Lost in the palaver (love that word) of the Democratic nomination fight is a fascinating story about John McCain and how the current President is helping to make sure that he doesn't have a huge problem with the Federal Election Commission. You see, McCain initially accepted public financing, and used that financing to get himself a loan. Then, he decided he wasn't going to accept public financing any more, but kept the loan anyway.

Sounds fishy, to be sure. The FEC Chairman, David Mason, notified McCain that the loan and subsequent "opt out" might be illegal. So, in keeping with the current President's history, he fired Mason. Now in an editorial from the New York Times (, the question is raised as to whether the replacement for Mason will be a yes-man for the Republicans and make this little "problem" of McCain's go away.

Look, I don't know a lot about election law. But I know when something smells like a cover-up. And I am confident that once attention is focused on McCain, his "straight-talk" sham is going to fall apart like a house of cards.


Crippled Election Commission
Published: May 8, 2008

The White House is removing a member of the Federal Election Commission for standing up for clean elections, while trying to install another member whose specialty is keeping eligible voters from casting ballots. The Senate, which must confirm nominees, should insist that President Bush appoint commissioners with a proven record of supporting voting rights and fair elections.

Mr. Bush is purging the current F.E.C. chairman, David Mason, presumably because he was responsible enough to challenge the funding machinations of Senator John McCain’s presidential campaign. Mr. Mason shocked his fellow Republicans by notifying Mr. McCain that he might run afoul of the law by switching from public funding to private donations once he secured the party’s nomination.

The White House proposes to replace Mr. Mason with Donald McGahn, a Republican warhorse. F.E.C. commissioners are expected to be aligned with a party — one of the new Democratic nominees is a staff member of Senator Charles Schumer of New York — but Mr. McGahn has a particularly partisan background. He was the party’s Congressional campaign counsel — and the ethics lawyer for Tom DeLay, the former House majority leader from Texas who left office under multiple clouds.

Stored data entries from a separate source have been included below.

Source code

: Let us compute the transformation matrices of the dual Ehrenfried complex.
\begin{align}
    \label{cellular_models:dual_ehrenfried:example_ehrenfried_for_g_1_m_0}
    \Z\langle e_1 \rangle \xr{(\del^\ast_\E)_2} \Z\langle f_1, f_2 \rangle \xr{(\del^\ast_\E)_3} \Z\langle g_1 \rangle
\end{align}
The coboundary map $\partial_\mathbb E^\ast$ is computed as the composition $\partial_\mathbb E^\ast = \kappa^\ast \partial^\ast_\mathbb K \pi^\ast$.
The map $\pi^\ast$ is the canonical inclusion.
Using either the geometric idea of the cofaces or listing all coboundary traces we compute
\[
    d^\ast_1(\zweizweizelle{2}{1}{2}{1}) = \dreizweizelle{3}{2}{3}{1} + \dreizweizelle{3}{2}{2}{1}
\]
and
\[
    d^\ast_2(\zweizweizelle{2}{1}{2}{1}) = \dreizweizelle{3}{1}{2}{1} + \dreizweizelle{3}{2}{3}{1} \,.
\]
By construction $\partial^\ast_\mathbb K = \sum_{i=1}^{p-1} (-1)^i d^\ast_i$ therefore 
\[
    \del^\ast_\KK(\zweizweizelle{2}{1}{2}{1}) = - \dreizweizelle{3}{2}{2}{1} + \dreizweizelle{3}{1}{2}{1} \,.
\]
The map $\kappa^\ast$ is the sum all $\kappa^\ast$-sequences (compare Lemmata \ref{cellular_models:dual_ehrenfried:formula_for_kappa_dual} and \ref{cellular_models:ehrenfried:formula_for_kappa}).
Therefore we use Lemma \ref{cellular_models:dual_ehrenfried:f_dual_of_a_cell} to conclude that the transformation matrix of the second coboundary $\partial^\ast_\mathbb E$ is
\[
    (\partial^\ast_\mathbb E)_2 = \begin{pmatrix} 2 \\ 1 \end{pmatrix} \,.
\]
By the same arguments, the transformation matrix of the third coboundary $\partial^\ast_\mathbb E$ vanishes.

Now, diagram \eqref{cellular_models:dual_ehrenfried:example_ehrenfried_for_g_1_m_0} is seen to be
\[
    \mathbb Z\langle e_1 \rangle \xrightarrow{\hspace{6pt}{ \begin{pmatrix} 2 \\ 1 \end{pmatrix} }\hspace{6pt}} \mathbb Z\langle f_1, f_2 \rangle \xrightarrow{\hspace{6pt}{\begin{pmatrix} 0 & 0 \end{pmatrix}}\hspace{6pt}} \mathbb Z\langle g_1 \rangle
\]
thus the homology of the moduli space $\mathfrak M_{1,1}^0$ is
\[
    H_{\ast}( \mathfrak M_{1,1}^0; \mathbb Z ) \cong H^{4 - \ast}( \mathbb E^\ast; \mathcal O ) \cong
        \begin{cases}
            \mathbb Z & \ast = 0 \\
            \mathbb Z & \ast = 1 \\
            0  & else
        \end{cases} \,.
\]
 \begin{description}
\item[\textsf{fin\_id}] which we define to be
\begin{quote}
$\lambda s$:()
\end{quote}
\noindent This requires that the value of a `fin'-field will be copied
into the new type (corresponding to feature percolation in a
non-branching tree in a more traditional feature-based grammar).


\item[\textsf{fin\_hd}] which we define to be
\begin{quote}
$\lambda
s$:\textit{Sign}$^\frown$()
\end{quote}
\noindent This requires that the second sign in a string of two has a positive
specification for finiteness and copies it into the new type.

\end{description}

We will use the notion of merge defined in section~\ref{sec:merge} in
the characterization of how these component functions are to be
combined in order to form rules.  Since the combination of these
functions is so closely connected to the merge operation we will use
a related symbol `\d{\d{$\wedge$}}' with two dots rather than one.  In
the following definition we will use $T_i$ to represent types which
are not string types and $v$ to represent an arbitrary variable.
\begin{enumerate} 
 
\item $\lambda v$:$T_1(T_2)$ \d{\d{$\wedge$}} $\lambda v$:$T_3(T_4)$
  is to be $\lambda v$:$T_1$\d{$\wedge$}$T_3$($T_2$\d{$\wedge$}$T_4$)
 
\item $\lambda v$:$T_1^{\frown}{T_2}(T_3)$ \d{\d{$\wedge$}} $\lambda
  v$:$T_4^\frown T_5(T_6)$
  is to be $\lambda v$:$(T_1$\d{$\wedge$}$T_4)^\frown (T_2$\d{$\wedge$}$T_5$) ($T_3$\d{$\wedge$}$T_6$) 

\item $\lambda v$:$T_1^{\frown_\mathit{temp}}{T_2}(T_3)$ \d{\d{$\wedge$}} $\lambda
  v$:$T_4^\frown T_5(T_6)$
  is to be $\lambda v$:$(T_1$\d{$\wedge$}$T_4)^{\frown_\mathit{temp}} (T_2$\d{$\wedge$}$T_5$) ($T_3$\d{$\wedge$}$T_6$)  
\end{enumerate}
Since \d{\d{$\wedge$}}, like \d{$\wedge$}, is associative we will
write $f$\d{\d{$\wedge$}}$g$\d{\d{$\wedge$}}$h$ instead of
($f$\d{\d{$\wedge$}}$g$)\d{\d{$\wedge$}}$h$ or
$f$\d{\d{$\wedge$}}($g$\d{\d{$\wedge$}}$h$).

The six-member commission, which now has four vacancies, has been rendered inoperable. If it is to perform its role as referee of national elections, it urgently needs a full complement — and it needs commissioners with the sort of professionalism displayed by Mr. Mason.

Senate Democrats should push for someone more suitable than Mr. McGahn, and they should continue to oppose Hans von Spakovsky, a terrible nominee with a record as a Justice Department lawyer of aggressive partisanship and opposition to minority voting rights.